The number of employers with high-deductible health plans is increasing, as employers seek to control costs for their employee benefit programs, forcing patients to pay more out of pocket for their care. Many of these plans are self-insured but are administered by large insurers. A growing number of major insurers are now offering coverage options for foreign-provided care in both the high deductible plans, as well as their more traditional group health offerings. The Associated Press reports that knee replacement surgery in the U.S. averages $50,000, while the same surgery in Costa Rica costs about $11,500, and only $7,000 in India.
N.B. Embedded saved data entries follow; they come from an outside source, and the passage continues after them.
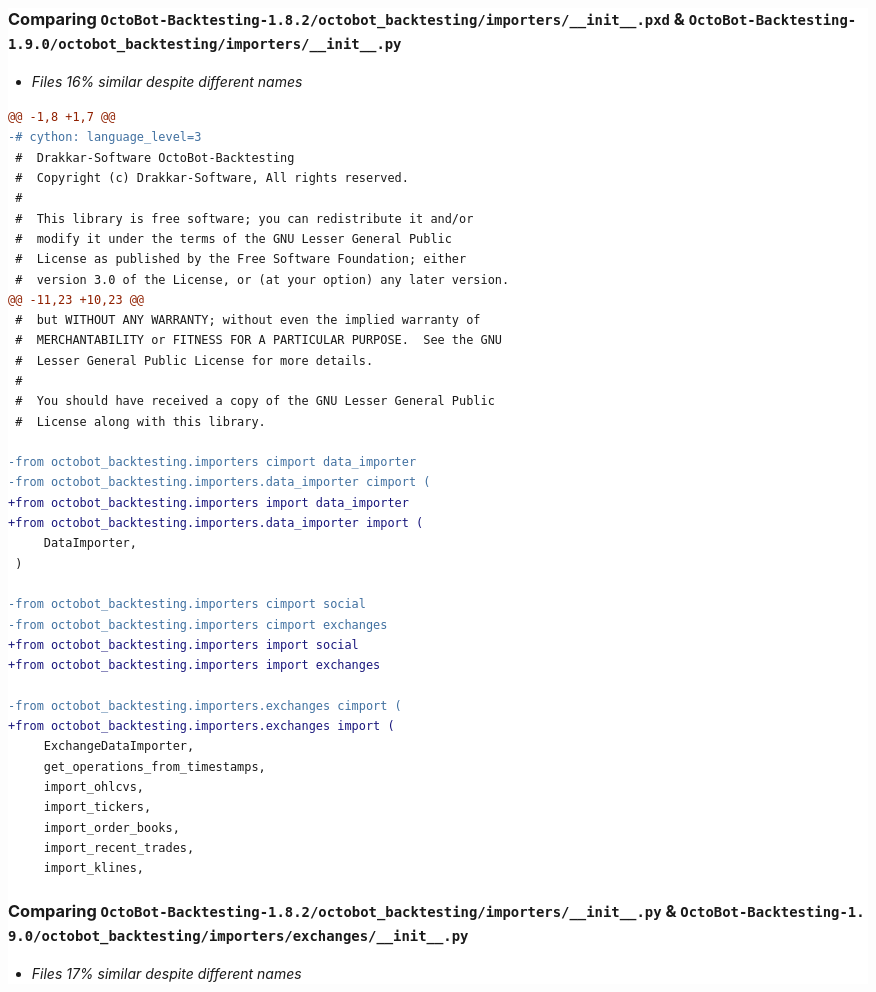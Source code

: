 ### Comparing `OctoBot-Backtesting-1.8.2/octobot_backtesting/importers/__init__.pxd` & `OctoBot-Backtesting-1.9.0/octobot_backtesting/importers/__init__.py`

 * *Files 16% similar despite different names*

```diff
@@ -1,8 +1,7 @@
-# cython: language_level=3
 #  Drakkar-Software OctoBot-Backtesting
 #  Copyright (c) Drakkar-Software, All rights reserved.
 #
 #  This library is free software; you can redistribute it and/or
 #  modify it under the terms of the GNU Lesser General Public
 #  License as published by the Free Software Foundation; either
 #  version 3.0 of the License, or (at your option) any later version.
@@ -11,23 +10,23 @@
 #  but WITHOUT ANY WARRANTY; without even the implied warranty of
 #  MERCHANTABILITY or FITNESS FOR A PARTICULAR PURPOSE.  See the GNU
 #  Lesser General Public License for more details.
 #
 #  You should have received a copy of the GNU Lesser General Public
 #  License along with this library.
 
-from octobot_backtesting.importers cimport data_importer
-from octobot_backtesting.importers.data_importer cimport (
+from octobot_backtesting.importers import data_importer
+from octobot_backtesting.importers.data_importer import (
     DataImporter,
 )
 
-from octobot_backtesting.importers cimport social
-from octobot_backtesting.importers cimport exchanges
+from octobot_backtesting.importers import social
+from octobot_backtesting.importers import exchanges
 
-from octobot_backtesting.importers.exchanges cimport (
+from octobot_backtesting.importers.exchanges import (
     ExchangeDataImporter,
     get_operations_from_timestamps,
     import_ohlcvs,
     import_tickers,
     import_order_books,
     import_recent_trades,
     import_klines,
```

### Comparing `OctoBot-Backtesting-1.8.2/octobot_backtesting/importers/__init__.py` & `OctoBot-Backtesting-1.9.0/octobot_backtesting/importers/exchanges/__init__.py`

 * *Files 17% similar despite different names*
Concerns about the quality of care provided outside of the United States are being met with published studies of good surgical outcomes, Internet-based marketing touting the credentials of participating medical professionals, assistance from some health insurers in locating quality health care providers and highly favorable word-of-mouth reports from former patients.

According to the Associated Press, the Deloitte Center for Health Solutions is projecting that more than 1.6 million Americans will travel abroad for medical care in 2010. While the health plan savings may be considerable for the patients, their employers and insurers will likely benefit even more. Cost savings in employee health benefits can make a significant impact on business overhead, so more employers are looking at medical tourism benefit options. And, there are even a few reports of American care providers who are attempting to meet the foreign competition by offering price breaks of their own.